1968: Industry declines, creating concentrated unemployed populations of African American, Latino and immigrant communities in major urban centers. Dr. King is assassinated after traveling to Memphis to support the sanitation worker's strike.

1968-70: Expansion of social movements, including but not limited to the Black Panthers, American Indian Movement, The Young Lords, Students for a Democratic Society, Stonewall Rebellion, Brown Berets, I Wor Kuen, anti-Vietnam War movement, Vietnam Vets Against the War, and prisoners organizing for rights. Many of the activists are jailed, discredited and/or killed through COINTELPRO.

Actions for Self-Determination:
  • 1966: Black Panthers draft the Ten-Point Program. In 2011, students in the Bronx use it as the template for calling for a better education in their community.
  • 1968: Young Lords organize in response to gentrification of the Puerto Rican community in downtown and lakefront Chicago.
  • Late 1960s: Rainbow Coalition forms as a "code word" for class struggle.  The coalition includes the Black Panthers, the Young Lords Party and the white working class revolutionary group the Young Patriots. 
  • 1960-69: Students for a Democratic Society (SDS) form a nationwide student movement with a particular focus on anti-Vietnam War organizing and a national 'New Left'.
  • 1969: Stonewall Rebellion brings gay rights to national attention.
  • 1969: The Weather Underground puts together the Days of Rage as a protest against the trial of the Chicago 7, a group of activists imprisoned for organizing Vietnam War protests at the Democratic National Convention in 1968.

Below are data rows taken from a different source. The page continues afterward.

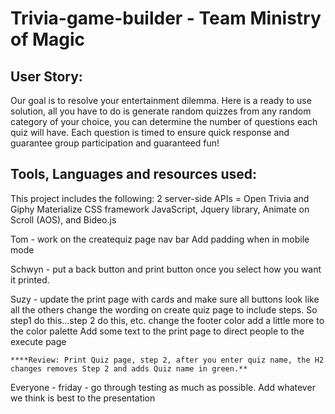 # Trivia-game-builder - Team Ministry of Magic

## User Story:

Our goal is to resolve your entertainment dilemma. Here is a ready to use
solution, all you have to do is generate random quizzes from any random category of your choice, you can
determine the number of questions each quiz will have. Each question is timed to ensure quick response and
guarantee group participation and guaranteed fun!


## Tools, Languages and resources used:
This project includes the following: 
2 server-side APIs = Open Trivia and Giphy
Materialize CSS framework 
JavaScript, Jquery library, Animate on Scroll (AOS), and Bideo.js



Tom - work on the createquiz page nav bar
    Add padding when in mobile mode

Schwyn - put a back button and print button once you select how you want it printed.
 
Suzy - update the print page with cards and make sure all buttons look like all the others
    change the wording on create quiz page to include steps. So step1 do this...step 2 do this, etc.
    change the footer color
    add a little more to the color palette 
    Add some text to the print page to direct people to the execute page

    ****Review: Print Quiz page, step 2, after you enter quiz name, the H2 changes removes Step 2 and adds Quiz name in green.** 

Everyone - friday - go through testing as much as possible.
Add whatever we think is best to the presentation




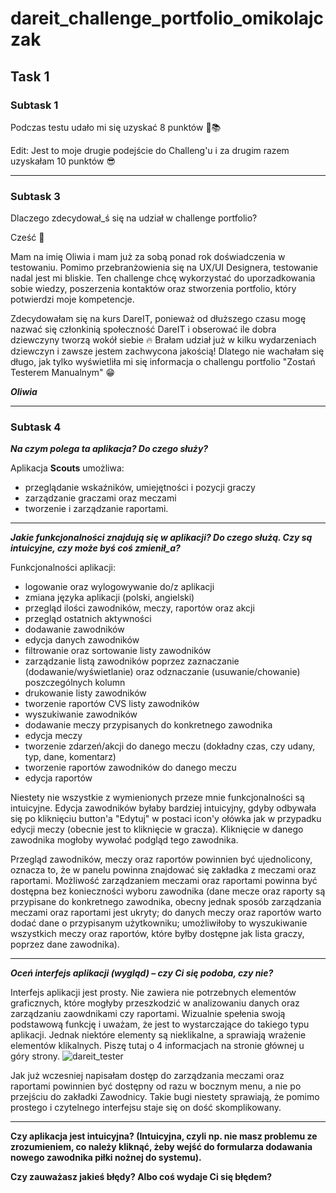 # dareit_challenge_portfolio_omikolajczak


## Task 1


### Subtask 1
Podczas testu udało mi się uzyskać 8 punktów 🤔📚

Edit: Jest to moje drugie podejście do Challeng'u i za drugim razem uzyskałam 10 punktów 😎

---

### Subtask 3
Dlaczego zdecydował_ś się na udział w challenge portfolio?

Cześć 🤍 

Mam na imię Oliwia i mam już za sobą ponad rok doświadczenia w testowaniu. Pomimo przebranżowienia się na UX/UI Designera, testowanie nadal jest mi bliskie. Ten challenge chcę wykorzystać do uporzadkowania sobie wiedzy, poszerzenia kontaktów oraz stworzenia portfolio, który potwierdzi moje kompetencje. 

Zdecydowałam się na kurs DareIT, ponieważ od dłuższego czasu mogę nazwać się członkinią społeczność DareIT i obserować ile dobra dziewczyny tworzą wokół siebie 🔥 Brałam udział już w kilku wydarzeniach dziewczyn i zawsze jestem zachwycona jakością! Dlatego nie wachałam się długo, jak tylko wyświetliła mi się informacja o challengu portfolio "Zostań Testerem Manualnym" 😁 

***Oliwia***

---

### Subtask 4

_**Na czym polega ta aplikacja? Do czego służy?**_

Aplikacja **Scouts** umożliwa:
  * przeglądanie wskaźników, umiejętności i pozycji graczy
  * zarządzanie graczami oraz meczami 
  * tworzenie i zarządzanie raportami.

------------------------------------------------

_**Jakie funkcjonalności znajdują się w aplikacji? Do czego służą. Czy są intuicyjne, czy może byś coś zmienił_a?**_

Funkcjonalności aplikacji:
  * logowanie oraz wylogowywanie do/z aplikacji 
  * zmiana języka aplikacji (polski, angielski)
  * przegląd ilości zawodników, meczy, raportów oraz akcji
  * przegląd ostatnich aktywności
  * dodawanie zawodników
  * edycja danych zawodników
  * filtrowanie oraz sortowanie listy zawodników
  * zarządzanie listą zawodników poprzez zaznaczanie (dodawanie/wyświetlanie) oraz odznaczanie (usuwanie/chowanie) poszczególnych kolumn
  * drukowanie listy zawodników
  * tworzenie raportów CVS listy zawodników
  * wyszukiwanie zawodników
  * dodawanie meczy przypisanych do konkretnego zawodnika
  * edycja meczy
  * tworzenie zdarzeń/akcji do danego meczu (dokładny czas, czy udany, typ, dane, komentarz)
  * tworzenie raportów zawodników do danego meczu
  * edycja raportów

Niestety nie wszystkie z wymienionych przeze mnie funkcjonalności są intuicyjne. Edycja zawodników byłaby bardziej intuicyjny, gdyby odbywała się po kliknięciu button'a "Edytuj" w postaci icon'y ołówka jak w przypadku edycji meczy (obecnie jest to kliknięcie w gracza). Kliknięcie w danego zawodnika mogłoby wywołać podgląd tego zawodnika. 

Przegląd zawodników, meczy oraz raportów powinnien być ujednolicony, oznacza to, że w panelu powinna znajdować się zakładka z meczami oraz raportami. Możliwość zarządzaniem meczami oraz raportami powinna być dostępna bez konieczności wyboru zawodnika (dane mecze oraz raporty są przypisane do konkretnego zawodnika, obecny jednak sposób zarządzania meczami oraz raportami jest ukryty; do danych meczy oraz raportów warto dodać dane o przypisanym użytkowniku; umożliwiłoby to wyszukiwanie wszystkich meczy oraz raportów, które byłby dostępne jak lista graczy, poprzez dane zawodnika).

------------------------------------------------

_**Oceń interfejs aplikacji (wygląd) – czy Ci się podoba, czy nie?**_

Interfejs aplikacji jest prosty. Nie zawiera nie potrzebnych elementów graficznych, które mogłyby przeszkodzić w analizowaniu danych oraz zarządzaniu zaowdnikami czy raportami. Wizualnie spełenia swoją podstawową funkcję i uważam, że jest to wystarczające do takiego typu aplikacji. Jednak niektóre elementy są nieklikalne, a sprawiają wrażenie elementów klikalnych. Piszę tutaj o 4 informacjach na stronie głównej u góry strony. 
![dareit_tester](https://user-images.githubusercontent.com/56199380/213307051-f6c06f48-5f73-42dd-add6-e85c957373ef.png)

Jak już wczesniej napisałam dostęp do zarządzania meczami oraz raportami powinnien być dostępny od razu w bocznym menu, a nie po przejściu do zakładki Zawodnicy. Takie bugi niestety sprawiają, że pomimo prostego i czytelnego interfejsu staje się on dość skomplikowany.

------------------------------------------------

**Czy aplikacja jest intuicyjna? (Intuicyjna, czyli np. nie masz problemu ze zrozumieniem, co należy kliknąć, żeby wejść do formularza dodawania nowego zawodnika piłki nożnej do systemu).**

**Czy zauważasz jakieś błędy? Albo coś wydaje Ci się błędem?**
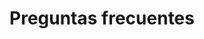 ---
title: Preguntas frecuentes
draft: false
faqs:
- title: ¿Qué es la mediación?
  answer: La mediación es una instancia previa y obligatoria, antes de iniciar un juicio o demanda. En ella, las partes pueden llegar a un acuerdo, asistidos por un mediador/a.Este acuerdo se deja por escrito en un “Acta de Acuerdo”, el que, de ser aprobado por un Juez de Familia, tiene la misma validez que una sentencia judicial. Si no hay acuerdo, el mediador/a termina el proceso y entrega un “Certificado de Mediación Frustrada”. Este permite a las partes, si así lo desean, (a través de un/a abogado/a) presentar una demanda ante un Tribunal de Familia.

- title: ¿Qué es un mediador/a?
  answer: Son profesionales especializados que facilitan el diálogo entre las personas que concurrieron al proceso de mediación. Son una figura neutral e imparcial que orientan a las partes para que encuentren una solución. Específicamente, los mediadores familiares son profesionales que han estudiado los modelos y técnicas de los procesos de mediación. Dichos programas incluyen contenidos tales como teoría de sistemas familiares, teoría de la comunicación, habilidades comunicacionales y derecho de familia. Para poder ejercer su rol, deben estar debidamente inscritos en el Registro de Mediadores/as que administra el Ministerio de Justicia y Derechos Humanos, a través de sus respectivas Secretarias Regionales Ministeriales.

- title: ¿Qué materias se pueden tratar en mediación?
  answer: "Las materias de mediación obligatoria son: los alimentos, la relación directa y regular (visitas), y el Cuidado personal (tuición)."

- title: ¿Si la mediación terminó siendo frustrada, cuál es el proceso a seguir?
  answer: El acta de mediación frustrada permite continuar la tramitación ante un Tribunal de Familia, para lo cual requerirá un abogado/a. Si no tiene los medios para contratar uno, puede solicitar asesoría jurídica gratuita en la Corporación de Asistencia Judicial. 

- title: ¿Quiénes son beneficiarios de las pensiones alimenticias?
  answer: Los alimentos pueden ser concedidos a descendientes, cónyuge y ascendientes. Los alimentos concedidos a los descendientes y hermanos se pagarán hasta que cumplan 21 años, salvo que estén estudiando una profesión u oficio (en tal caso se pagarán hasta los 28 años) o que les afecte una incapacidad física o mental que les impida subsistir por sí mismos, o que, por circunstancias calificadas, el juez considere el pago de alimentos indispensables para su subsistencia.

- title: ¿Qué es la pensión de alimentos?
  answer: "Se entiende por alimentos lo indispensable para la vida: Alimentación; vestimenta; educación; salud; recreación, etc. Para niños, niñas y adolescentes, incluye enseñanza básica, media y el aprendizaje de alguna profesión u oficio."

- title: ¿Cuál es el monto mínimo de la pensión alimenticia?
  answer: Los montos mínimos de pensión de alimentos en caso de tener un solo hijo, es del 40% de un ingreso mínimo remuneracional, que a contar del mes de julio serán $200.000. En el caso de tener 2 o más hijos, el mínimo por hijo a pagar será del 30% del ingreso mínimo remuneracional, que corresponde a $150.000.

---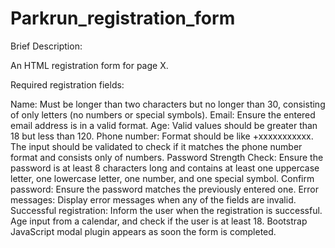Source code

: ﻿# Parkrun_registration_form
 
Brief Description:

An HTML registration form for page X.

Required registration fields:

Name: Must be longer than two characters but no longer than 30, consisting of only letters (no numbers or special symbols).
Email: Ensure the entered email address is in a valid format.
Age: Valid values should be greater than 18 but less than 120.
Phone number: Format should be like +xxxxxxxxxxx. The input should be validated to check if it matches the phone number format and consists only of numbers.
Password Strength Check: Ensure the password is at least 8 characters long and contains at least one uppercase letter, one lowercase letter, one number, and one special symbol.
Confirm password: Ensure the password matches the previously entered one.
Error messages: Display error messages when any of the fields are invalid.
Successful registration: Inform the user when the registration is successful.
Age input from a calendar, and check if the user is at least 18.
Bootstrap JavaScript modal plugin appears as soon the form is completed.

  • 1970: In Marin County, California, 17-year-old Jonathan Jackson, George Jackson’s younger brother, takes the courthouse judge, district attorney, and several jurors hostage during the trial of James McLain, a San Quentin prisoner. The four men try to escape in a van, but are killed.  The Weather Underground later bombs the courthouse in response.
  • 2014: In Ericka Huggins' Merritt College class “The Black Panther Party: Strategies for Organizing the People,” students design community survival programs for the 21st century. These include educational programs based on the community patrols and the Umoja Educational Center, which builds on the, "the world is our classroom" model of the Oakland Community School. The Umoja Center highlights the need to address the economic, educational, emotional and psychological pressure faced by single mothers and is based on a co-op model. The class and projects show how small actions ripple through time. Ericka Huggins was the director of the Black Panther Panther Oakland Community School and Merritt College was where BPP founders Bobby Seale and Huey P. Newton met and decided to form the party.
Discussion Questions:
  • Why do you think Dr. King was assassinated? Whose power was he challenging towards the end of his life?
  • What would happen if society as a whole agreed on and decided to work towards the Black Panther Ten-Point Program? What would society look like? What would change?
  • The Rainbow Coalition functioned through interracial unity. How does this challenge what you know about social movements in the '60s? Why do you think these social movements are often remembered as separate (especially the Black Panther Party)?